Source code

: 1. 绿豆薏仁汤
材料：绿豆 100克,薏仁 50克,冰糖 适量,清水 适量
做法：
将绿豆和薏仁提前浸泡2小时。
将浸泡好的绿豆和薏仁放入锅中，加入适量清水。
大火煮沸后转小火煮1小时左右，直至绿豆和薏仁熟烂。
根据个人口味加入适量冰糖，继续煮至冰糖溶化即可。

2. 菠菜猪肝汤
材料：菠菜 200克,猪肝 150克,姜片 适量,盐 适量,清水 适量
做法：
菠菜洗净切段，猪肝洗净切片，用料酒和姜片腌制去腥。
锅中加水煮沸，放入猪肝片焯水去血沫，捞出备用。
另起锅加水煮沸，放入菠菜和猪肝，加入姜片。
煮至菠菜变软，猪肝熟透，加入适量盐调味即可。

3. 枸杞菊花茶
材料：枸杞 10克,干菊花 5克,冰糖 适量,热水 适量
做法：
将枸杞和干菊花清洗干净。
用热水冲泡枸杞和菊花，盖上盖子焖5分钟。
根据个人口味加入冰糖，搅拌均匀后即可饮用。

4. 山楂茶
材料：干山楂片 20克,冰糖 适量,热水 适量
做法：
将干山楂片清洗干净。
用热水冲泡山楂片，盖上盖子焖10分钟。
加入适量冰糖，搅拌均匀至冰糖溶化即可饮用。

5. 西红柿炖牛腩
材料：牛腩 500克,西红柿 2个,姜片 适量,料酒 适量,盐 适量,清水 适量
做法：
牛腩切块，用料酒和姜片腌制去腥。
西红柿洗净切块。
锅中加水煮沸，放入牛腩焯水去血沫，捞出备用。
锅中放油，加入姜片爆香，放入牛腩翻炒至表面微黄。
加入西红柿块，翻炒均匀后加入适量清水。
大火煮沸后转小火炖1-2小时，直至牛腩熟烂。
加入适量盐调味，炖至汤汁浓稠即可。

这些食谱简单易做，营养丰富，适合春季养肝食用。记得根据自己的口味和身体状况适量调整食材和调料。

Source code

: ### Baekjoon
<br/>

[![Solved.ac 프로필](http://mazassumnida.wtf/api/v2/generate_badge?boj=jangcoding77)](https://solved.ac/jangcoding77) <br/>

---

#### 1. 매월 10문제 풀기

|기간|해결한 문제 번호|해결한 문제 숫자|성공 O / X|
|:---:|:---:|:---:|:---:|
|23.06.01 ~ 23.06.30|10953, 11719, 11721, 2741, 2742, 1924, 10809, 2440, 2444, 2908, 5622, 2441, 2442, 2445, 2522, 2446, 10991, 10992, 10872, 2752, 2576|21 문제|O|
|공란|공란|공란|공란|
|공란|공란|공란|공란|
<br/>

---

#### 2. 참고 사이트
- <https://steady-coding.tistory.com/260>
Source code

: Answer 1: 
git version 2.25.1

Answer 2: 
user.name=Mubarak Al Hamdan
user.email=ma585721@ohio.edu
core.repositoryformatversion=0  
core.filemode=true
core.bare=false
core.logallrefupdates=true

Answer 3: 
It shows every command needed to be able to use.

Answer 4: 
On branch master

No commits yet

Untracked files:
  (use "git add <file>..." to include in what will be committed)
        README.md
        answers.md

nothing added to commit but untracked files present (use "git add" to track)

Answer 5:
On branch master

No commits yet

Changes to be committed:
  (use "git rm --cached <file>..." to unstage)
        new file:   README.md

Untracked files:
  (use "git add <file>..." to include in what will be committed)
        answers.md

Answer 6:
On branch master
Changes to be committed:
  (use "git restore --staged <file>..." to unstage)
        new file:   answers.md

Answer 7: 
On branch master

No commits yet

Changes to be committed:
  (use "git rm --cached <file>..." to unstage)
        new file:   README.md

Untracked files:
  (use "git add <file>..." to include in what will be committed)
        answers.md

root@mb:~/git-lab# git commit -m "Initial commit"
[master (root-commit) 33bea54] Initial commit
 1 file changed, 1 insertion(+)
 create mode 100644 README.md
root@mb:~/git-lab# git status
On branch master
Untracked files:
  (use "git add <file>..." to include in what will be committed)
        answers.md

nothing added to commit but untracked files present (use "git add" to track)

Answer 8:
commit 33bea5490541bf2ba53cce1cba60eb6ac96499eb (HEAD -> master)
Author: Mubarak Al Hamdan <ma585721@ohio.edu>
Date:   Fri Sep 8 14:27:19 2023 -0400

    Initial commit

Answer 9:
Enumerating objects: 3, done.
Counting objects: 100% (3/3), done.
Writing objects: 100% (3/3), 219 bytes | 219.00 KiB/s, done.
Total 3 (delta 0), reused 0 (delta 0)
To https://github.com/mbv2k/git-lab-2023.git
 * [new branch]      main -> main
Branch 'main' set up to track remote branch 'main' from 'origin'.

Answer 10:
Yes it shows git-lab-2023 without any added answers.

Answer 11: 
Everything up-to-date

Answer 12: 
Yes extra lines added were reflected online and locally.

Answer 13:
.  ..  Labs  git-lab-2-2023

**YOUR OBJECTIVE:**
Across the listing, count every line with "objects" in it and give the number only.

**RESULT FOR THIS EXERCISE:**
3